--- Problem details ---
Without any pictures, restate the full set of records below exactly.

--- Data shown ---
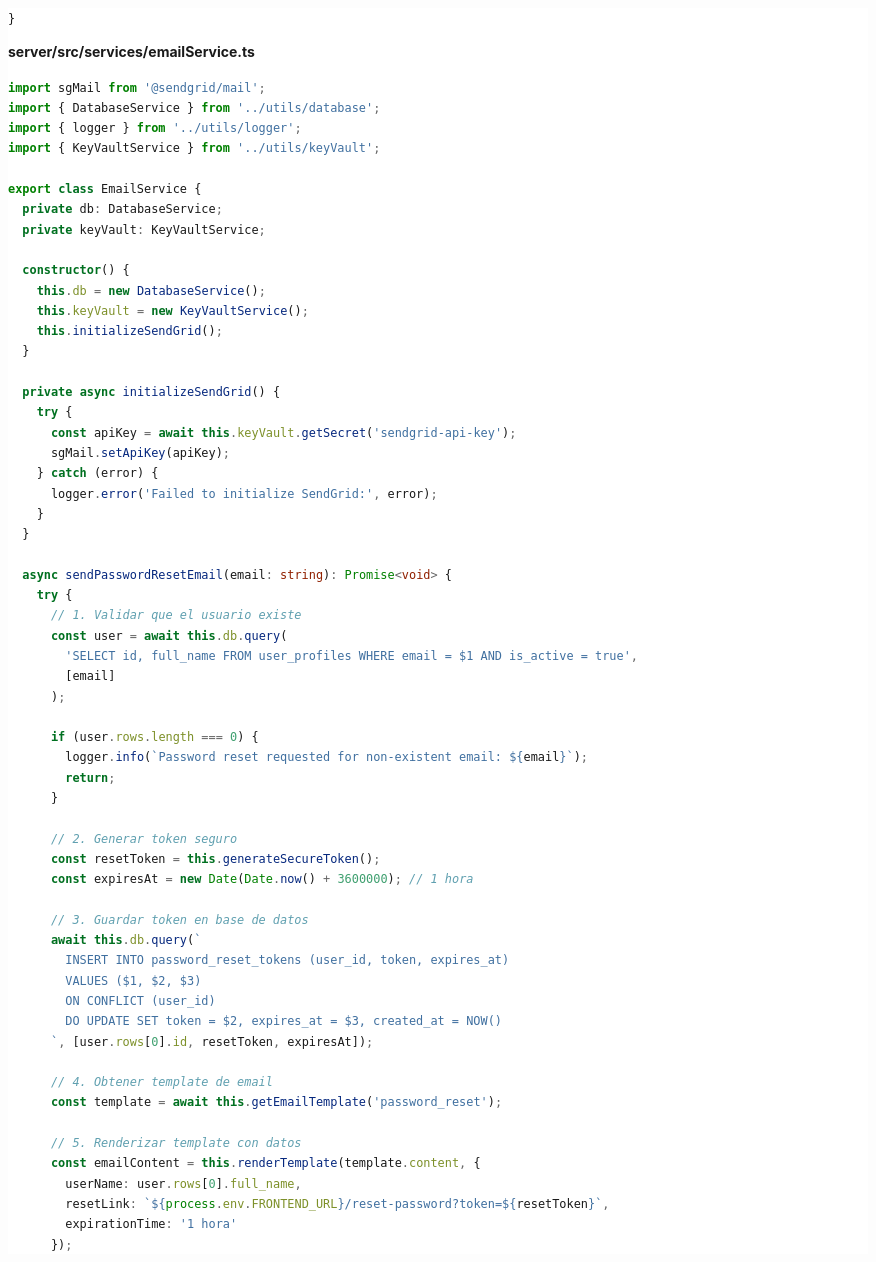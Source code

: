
 ```typescript
}
```

**server/src/services/emailService.ts**
```typescript
import sgMail from '@sendgrid/mail';
import { DatabaseService } from '../utils/database';
import { logger } from '../utils/logger';
import { KeyVaultService } from '../utils/keyVault';

export class EmailService {
  private db: DatabaseService;
  private keyVault: KeyVaultService;

  constructor() {
    this.db = new DatabaseService();
    this.keyVault = new KeyVaultService();
    this.initializeSendGrid();
  }

  private async initializeSendGrid() {
    try {
      const apiKey = await this.keyVault.getSecret('sendgrid-api-key');
      sgMail.setApiKey(apiKey);
    } catch (error) {
      logger.error('Failed to initialize SendGrid:', error);
    }
  }

  async sendPasswordResetEmail(email: string): Promise<void> {
    try {
      // 1. Validar que el usuario existe
      const user = await this.db.query(
        'SELECT id, full_name FROM user_profiles WHERE email = $1 AND is_active = true',
        [email]
      );

      if (user.rows.length === 0) {
        logger.info(`Password reset requested for non-existent email: ${email}`);
        return;
      }

      // 2. Generar token seguro
      const resetToken = this.generateSecureToken();
      const expiresAt = new Date(Date.now() + 3600000); // 1 hora

      // 3. Guardar token en base de datos
      await this.db.query(`
        INSERT INTO password_reset_tokens (user_id, token, expires_at)
        VALUES ($1, $2, $3)
        ON CONFLICT (user_id) 
        DO UPDATE SET token = $2, expires_at = $3, created_at = NOW()
      `, [user.rows[0].id, resetToken, expiresAt]);

      // 4. Obtener template de email
      const template = await this.getEmailTemplate('password_reset');
      
      // 5. Renderizar template con datos
      const emailContent = this.renderTemplate(template.content, {
        userName: user.rows[0].full_name,
        resetLink: `${process.env.FRONTEND_URL}/reset-password?token=${resetToken}`,
        expirationTime: '1 hora'
      });

```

--- Solution for this problem ---
Source code

:
 ```typescript
}
```

**server/src/services/emailService.ts**
```typescript
import sgMail from '@sendgrid/mail';
import { DatabaseService } from '../utils/database';
import { logger } from '../utils/logger';
import { KeyVaultService } from '../utils/keyVault';

export class EmailService {
  private db: DatabaseService;
  private keyVault: KeyVaultService;

  constructor() {
    this.db = new DatabaseService();
    this.keyVault = new KeyVaultService();
    this.initializeSendGrid();
  }

  private async initializeSendGrid() {
    try {
      const apiKey = await this.keyVault.getSecret('sendgrid-api-key');
      sgMail.setApiKey(apiKey);
    } catch (error) {
      logger.error('Failed to initialize SendGrid:', error);
    }
  }

  async sendPasswordResetEmail(email: string): Promise<void> {
    try {
      // 1. Validar que el usuario existe
      const user = await this.db.query(
        'SELECT id, full_name FROM user_profiles WHERE email = $1 AND is_active = true',
        [email]
      );

      if (user.rows.length === 0) {
        logger.info(`Password reset requested for non-existent email: ${email}`);
        return;
      }

      // 2. Generar token seguro
      const resetToken = this.generateSecureToken();
      const expiresAt = new Date(Date.now() + 3600000); // 1 hora

      // 3. Guardar token en base de datos
      await this.db.query(`
        INSERT INTO password_reset_tokens (user_id, token, expires_at)
        VALUES ($1, $2, $3)
        ON CONFLICT (user_id) 
        DO UPDATE SET token = $2, expires_at = $3, created_at = NOW()
      `, [user.rows[0].id, resetToken, expiresAt]);

      // 4. Obtener template de email
      const template = await this.getEmailTemplate('password_reset');
      
      // 5. Renderizar template con datos
      const emailContent = this.renderTemplate(template.content, {
        userName: user.rows[0].full_name,
        resetLink: `${process.env.FRONTEND_URL}/reset-password?token=${resetToken}`,
        expirationTime: '1 hora'
      });

```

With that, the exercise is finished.